### Exercise details:
All lines from the entries below that contain the string "suất" should be copied out.

### Data shown:
======

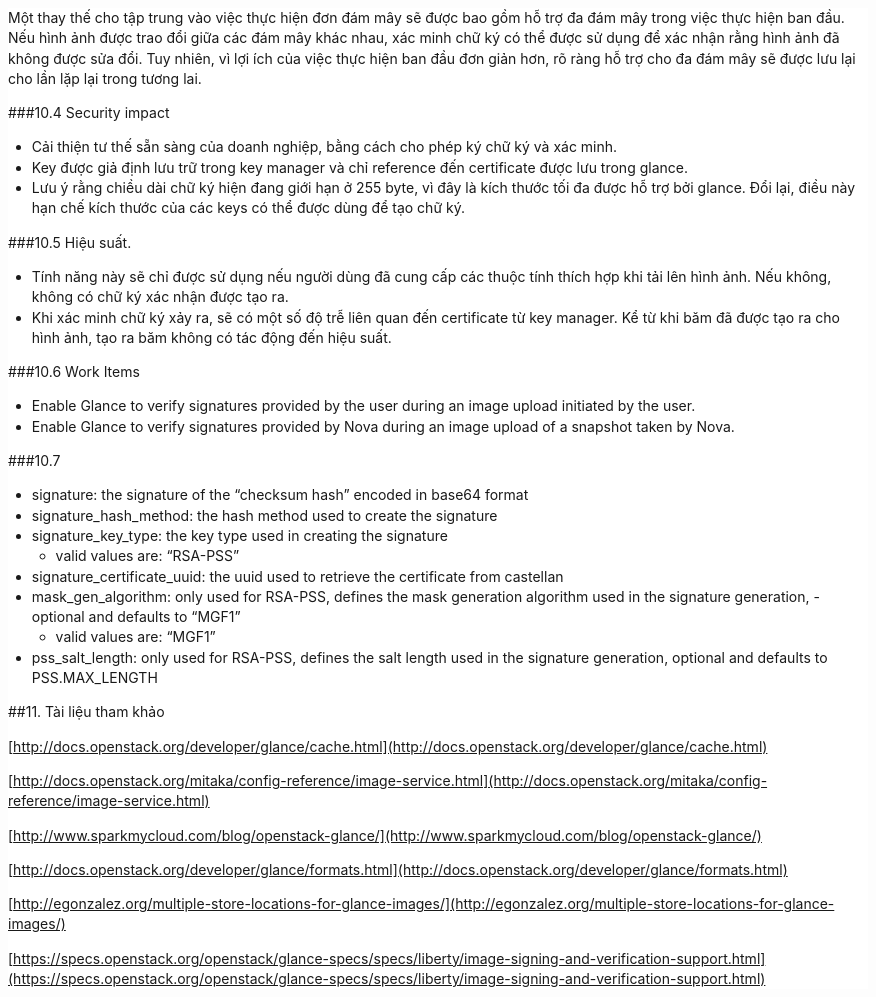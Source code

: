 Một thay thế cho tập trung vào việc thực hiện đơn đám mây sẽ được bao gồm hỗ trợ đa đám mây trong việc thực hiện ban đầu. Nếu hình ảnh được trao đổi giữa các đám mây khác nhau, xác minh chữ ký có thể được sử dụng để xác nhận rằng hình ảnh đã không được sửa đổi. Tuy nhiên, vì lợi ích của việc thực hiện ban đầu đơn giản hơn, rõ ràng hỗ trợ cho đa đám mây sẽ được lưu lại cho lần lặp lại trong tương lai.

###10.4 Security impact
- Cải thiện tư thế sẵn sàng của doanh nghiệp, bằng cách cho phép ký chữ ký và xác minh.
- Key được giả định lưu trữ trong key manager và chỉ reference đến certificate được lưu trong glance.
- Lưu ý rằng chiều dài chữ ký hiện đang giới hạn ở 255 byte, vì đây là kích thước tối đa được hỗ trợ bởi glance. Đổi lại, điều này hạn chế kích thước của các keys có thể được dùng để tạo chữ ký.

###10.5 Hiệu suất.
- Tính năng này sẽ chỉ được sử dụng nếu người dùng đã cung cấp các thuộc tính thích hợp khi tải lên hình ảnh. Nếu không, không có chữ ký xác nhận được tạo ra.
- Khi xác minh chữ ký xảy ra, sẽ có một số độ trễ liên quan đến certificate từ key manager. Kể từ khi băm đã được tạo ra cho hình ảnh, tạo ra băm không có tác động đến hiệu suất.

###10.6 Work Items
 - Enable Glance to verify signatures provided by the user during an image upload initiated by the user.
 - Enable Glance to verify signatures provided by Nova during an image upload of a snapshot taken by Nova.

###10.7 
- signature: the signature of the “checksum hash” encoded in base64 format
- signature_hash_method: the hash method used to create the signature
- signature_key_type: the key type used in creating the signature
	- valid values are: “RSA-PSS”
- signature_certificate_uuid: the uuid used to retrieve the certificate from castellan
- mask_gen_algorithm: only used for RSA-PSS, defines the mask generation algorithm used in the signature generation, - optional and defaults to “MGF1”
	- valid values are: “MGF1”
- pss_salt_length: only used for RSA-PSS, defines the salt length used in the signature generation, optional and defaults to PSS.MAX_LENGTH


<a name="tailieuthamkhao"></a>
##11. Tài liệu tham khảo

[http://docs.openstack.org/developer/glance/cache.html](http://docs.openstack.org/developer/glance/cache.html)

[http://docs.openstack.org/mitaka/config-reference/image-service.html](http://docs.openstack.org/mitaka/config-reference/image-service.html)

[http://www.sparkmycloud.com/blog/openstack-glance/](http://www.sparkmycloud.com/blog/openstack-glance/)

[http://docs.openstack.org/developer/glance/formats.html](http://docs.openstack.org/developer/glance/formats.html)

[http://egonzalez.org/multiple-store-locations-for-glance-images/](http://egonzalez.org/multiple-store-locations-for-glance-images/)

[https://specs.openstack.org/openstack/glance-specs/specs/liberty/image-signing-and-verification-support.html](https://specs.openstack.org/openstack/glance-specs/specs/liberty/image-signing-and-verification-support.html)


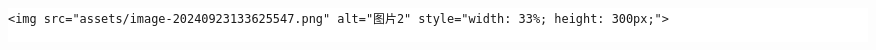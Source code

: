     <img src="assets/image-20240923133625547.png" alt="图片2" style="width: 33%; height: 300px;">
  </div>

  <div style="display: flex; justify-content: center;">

======

### Answer for this exercise:
###10.5 Hiệu suất.
- Khi xác minh chữ ký xảy ra, sẽ có một số độ trễ liên quan đến certificate từ key manager. Kể từ khi băm đã được tạo ra cho hình ảnh, tạo ra băm không có tác động đến hiệu suất.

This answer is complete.